**Exercise**
Could you show each line of the records that contains the word "zero"?
· · · ·
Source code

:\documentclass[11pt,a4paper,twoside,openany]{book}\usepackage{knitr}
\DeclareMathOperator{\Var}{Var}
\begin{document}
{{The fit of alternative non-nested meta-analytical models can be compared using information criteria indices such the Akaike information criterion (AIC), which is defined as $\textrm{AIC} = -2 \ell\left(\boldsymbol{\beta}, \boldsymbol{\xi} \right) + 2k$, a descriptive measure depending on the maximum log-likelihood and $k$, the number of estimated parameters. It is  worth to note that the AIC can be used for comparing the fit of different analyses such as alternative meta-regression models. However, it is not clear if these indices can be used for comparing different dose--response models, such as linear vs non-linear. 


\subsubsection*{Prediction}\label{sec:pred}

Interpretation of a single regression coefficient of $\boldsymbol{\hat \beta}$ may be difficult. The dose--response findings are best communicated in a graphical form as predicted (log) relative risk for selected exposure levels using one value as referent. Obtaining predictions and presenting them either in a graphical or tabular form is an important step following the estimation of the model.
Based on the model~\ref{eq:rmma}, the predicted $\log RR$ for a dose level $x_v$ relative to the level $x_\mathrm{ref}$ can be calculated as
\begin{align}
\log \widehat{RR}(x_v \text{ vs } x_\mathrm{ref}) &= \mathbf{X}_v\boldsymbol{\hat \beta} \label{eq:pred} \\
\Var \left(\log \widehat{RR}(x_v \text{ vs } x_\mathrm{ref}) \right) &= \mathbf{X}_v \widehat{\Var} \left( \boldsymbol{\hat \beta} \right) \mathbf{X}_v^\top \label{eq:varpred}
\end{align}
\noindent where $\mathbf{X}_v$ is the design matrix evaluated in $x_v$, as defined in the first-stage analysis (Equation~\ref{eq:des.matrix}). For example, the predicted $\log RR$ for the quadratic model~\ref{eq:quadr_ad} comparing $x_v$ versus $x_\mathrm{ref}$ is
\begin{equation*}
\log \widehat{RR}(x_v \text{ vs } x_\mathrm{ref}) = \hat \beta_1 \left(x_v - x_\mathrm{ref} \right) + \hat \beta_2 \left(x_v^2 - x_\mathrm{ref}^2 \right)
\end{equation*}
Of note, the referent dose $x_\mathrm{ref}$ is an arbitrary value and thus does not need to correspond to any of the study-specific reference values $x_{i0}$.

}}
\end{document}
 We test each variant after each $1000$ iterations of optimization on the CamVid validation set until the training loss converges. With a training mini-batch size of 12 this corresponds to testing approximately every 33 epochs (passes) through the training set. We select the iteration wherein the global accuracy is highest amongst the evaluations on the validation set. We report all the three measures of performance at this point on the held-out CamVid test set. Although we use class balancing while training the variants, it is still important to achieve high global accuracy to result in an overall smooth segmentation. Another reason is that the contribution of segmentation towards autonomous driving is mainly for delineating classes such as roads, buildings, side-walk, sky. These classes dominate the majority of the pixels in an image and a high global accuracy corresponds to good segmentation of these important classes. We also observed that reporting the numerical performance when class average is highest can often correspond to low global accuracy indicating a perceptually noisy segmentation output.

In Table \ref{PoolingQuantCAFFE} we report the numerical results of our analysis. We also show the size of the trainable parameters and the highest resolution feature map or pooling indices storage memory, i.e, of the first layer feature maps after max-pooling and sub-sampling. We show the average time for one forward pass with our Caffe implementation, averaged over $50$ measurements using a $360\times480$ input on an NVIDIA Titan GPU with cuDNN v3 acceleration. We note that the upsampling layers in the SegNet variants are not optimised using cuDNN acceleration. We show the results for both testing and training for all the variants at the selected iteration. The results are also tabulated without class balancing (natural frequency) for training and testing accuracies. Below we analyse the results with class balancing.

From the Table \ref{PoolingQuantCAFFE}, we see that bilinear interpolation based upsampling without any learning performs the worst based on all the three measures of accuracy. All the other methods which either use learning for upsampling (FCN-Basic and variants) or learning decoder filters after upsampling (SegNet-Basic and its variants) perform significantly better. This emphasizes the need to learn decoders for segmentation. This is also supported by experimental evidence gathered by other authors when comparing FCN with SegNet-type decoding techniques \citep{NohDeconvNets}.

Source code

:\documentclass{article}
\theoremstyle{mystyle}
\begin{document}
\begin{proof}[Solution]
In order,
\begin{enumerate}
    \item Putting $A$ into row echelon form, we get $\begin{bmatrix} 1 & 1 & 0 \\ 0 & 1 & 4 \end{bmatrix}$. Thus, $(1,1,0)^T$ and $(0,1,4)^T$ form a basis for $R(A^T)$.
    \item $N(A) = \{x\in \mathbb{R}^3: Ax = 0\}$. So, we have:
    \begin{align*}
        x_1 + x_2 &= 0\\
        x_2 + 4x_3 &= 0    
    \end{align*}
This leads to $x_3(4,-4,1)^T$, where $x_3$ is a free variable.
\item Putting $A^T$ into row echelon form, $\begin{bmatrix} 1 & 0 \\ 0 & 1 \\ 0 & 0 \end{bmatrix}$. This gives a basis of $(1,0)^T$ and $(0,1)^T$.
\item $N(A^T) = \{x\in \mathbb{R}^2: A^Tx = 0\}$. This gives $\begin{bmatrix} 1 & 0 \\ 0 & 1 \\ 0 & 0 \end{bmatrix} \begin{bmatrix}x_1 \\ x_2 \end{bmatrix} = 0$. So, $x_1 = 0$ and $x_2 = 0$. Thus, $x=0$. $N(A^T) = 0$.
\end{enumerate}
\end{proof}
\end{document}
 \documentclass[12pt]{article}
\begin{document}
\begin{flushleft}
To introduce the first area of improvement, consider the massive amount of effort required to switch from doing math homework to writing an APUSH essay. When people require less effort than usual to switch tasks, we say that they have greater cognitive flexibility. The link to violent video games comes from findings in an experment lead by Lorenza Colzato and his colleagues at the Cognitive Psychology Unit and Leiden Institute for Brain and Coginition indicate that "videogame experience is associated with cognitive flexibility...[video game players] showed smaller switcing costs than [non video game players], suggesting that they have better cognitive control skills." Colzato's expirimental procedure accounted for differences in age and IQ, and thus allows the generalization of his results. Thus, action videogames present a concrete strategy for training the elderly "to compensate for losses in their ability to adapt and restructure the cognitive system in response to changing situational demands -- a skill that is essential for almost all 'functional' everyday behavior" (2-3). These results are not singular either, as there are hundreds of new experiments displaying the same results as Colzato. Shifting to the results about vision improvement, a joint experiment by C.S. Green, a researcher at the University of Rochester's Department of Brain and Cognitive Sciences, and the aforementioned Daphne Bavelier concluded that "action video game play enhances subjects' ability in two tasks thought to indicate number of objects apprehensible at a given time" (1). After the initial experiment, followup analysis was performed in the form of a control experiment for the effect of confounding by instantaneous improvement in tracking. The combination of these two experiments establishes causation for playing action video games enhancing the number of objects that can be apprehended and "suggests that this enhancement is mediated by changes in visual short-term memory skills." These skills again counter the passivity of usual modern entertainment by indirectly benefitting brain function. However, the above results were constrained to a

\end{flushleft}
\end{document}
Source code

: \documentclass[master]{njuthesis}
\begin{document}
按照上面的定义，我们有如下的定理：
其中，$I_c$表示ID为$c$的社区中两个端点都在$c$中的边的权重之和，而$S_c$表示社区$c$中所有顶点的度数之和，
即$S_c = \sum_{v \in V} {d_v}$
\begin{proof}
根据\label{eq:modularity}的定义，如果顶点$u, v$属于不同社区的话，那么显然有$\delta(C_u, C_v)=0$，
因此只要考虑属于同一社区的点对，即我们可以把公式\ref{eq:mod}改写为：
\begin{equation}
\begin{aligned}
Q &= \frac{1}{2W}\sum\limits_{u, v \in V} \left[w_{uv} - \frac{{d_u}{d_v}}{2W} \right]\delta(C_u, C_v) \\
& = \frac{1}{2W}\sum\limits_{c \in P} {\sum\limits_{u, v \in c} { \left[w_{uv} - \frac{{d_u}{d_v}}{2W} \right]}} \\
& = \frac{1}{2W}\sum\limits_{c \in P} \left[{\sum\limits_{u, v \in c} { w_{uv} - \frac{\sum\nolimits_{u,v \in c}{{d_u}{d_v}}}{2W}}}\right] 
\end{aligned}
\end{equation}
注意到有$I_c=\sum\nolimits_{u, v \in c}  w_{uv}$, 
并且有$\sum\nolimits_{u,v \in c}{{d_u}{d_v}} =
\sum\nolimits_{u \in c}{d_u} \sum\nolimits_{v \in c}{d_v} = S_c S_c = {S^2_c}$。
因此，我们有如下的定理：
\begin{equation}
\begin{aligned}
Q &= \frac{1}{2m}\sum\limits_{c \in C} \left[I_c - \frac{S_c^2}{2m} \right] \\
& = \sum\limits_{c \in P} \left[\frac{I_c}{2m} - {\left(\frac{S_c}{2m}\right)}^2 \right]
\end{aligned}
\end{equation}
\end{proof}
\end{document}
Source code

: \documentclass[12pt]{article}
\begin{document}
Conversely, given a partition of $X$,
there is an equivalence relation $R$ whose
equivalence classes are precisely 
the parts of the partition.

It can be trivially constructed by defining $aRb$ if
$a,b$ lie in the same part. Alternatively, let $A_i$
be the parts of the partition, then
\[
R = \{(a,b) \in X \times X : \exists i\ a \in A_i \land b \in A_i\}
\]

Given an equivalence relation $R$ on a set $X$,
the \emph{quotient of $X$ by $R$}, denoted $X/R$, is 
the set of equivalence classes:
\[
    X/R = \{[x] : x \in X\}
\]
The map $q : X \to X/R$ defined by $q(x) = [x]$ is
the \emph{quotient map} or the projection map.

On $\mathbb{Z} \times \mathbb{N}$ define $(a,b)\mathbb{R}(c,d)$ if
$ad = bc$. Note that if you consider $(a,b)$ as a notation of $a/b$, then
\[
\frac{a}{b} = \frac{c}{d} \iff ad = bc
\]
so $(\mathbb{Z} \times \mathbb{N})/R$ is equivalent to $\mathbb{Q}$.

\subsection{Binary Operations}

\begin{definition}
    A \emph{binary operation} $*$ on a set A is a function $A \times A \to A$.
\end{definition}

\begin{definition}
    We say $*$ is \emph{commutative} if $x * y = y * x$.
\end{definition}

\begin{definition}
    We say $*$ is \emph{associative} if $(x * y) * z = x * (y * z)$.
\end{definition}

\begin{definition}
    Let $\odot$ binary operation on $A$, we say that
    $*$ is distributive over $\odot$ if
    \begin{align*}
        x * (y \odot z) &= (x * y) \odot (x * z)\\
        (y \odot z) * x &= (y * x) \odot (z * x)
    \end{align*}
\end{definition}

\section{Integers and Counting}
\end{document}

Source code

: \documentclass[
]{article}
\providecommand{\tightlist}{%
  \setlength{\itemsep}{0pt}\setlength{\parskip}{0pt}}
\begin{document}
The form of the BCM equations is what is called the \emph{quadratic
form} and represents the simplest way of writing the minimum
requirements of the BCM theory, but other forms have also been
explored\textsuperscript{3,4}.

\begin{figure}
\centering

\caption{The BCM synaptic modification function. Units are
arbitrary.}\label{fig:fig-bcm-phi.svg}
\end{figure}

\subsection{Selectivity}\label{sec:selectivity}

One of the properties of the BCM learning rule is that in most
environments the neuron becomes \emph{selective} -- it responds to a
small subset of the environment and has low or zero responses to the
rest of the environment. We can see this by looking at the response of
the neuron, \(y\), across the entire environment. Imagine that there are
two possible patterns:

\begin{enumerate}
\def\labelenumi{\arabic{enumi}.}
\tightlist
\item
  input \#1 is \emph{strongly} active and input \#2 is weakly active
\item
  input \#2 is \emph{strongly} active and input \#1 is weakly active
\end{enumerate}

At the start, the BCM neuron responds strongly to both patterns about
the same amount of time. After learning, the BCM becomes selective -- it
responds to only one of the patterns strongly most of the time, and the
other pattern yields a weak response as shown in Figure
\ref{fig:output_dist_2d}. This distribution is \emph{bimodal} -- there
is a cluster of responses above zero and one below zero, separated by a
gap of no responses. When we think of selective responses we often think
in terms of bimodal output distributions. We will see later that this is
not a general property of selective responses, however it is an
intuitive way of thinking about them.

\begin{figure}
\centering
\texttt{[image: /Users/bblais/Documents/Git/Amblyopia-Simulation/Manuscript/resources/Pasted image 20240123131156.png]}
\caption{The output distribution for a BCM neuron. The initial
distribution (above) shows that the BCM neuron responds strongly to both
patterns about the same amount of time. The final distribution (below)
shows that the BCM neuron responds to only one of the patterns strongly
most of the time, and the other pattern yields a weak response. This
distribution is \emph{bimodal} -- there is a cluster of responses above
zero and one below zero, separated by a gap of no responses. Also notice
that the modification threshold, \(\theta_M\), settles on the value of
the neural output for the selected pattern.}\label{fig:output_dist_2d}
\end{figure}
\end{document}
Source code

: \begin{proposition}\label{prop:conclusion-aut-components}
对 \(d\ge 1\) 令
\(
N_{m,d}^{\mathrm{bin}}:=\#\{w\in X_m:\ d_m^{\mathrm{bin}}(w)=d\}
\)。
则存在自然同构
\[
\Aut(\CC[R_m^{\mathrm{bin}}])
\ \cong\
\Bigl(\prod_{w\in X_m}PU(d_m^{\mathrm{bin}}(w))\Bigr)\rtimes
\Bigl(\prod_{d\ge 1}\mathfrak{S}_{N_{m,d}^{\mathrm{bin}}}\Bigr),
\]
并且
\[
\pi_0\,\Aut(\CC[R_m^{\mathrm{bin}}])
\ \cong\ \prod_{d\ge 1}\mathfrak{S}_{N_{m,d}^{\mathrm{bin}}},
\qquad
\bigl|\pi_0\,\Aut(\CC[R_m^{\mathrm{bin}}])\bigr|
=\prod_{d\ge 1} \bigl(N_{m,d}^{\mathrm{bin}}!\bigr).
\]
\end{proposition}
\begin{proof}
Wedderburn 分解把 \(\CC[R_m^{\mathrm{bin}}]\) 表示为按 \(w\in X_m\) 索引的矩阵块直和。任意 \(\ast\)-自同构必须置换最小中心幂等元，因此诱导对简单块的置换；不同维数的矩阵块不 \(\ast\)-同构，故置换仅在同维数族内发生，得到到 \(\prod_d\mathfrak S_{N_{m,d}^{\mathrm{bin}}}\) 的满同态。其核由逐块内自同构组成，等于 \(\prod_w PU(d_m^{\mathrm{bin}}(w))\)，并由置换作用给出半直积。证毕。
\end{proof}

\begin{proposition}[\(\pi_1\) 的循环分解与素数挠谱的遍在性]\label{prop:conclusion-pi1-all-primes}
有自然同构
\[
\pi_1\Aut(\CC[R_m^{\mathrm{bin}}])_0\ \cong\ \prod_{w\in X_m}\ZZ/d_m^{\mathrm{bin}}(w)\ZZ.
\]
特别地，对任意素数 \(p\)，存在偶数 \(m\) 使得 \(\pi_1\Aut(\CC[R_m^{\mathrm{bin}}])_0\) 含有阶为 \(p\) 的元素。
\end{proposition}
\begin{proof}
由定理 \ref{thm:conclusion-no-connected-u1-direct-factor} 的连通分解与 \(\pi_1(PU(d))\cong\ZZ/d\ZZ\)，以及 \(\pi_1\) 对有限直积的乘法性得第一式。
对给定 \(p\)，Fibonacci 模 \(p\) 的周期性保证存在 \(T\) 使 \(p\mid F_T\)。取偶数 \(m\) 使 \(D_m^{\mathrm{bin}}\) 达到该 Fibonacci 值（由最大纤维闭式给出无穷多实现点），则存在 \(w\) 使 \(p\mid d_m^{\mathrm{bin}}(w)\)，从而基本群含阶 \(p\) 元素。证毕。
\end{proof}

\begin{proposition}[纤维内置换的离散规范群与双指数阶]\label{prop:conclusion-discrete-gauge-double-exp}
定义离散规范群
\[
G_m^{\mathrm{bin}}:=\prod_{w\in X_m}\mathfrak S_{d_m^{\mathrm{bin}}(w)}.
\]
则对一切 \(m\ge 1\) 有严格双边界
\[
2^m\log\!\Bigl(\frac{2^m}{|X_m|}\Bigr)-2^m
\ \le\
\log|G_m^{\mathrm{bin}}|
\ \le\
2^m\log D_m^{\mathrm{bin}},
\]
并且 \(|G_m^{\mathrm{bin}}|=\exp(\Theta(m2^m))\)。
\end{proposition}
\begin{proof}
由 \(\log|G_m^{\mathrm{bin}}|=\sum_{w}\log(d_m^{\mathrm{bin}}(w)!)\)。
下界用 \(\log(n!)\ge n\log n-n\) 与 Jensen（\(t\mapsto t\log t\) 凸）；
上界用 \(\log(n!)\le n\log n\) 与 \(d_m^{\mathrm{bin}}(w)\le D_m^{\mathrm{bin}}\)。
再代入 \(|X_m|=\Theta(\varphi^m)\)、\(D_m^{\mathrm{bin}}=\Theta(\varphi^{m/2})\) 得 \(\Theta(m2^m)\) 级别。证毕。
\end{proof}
· · · ·
**Exercise output**
small subset of the environment and has low or zero responses to the
is a cluster of responses above zero and one below zero, separated by a
zero and one below zero, separated by a gap of no responses. Also notice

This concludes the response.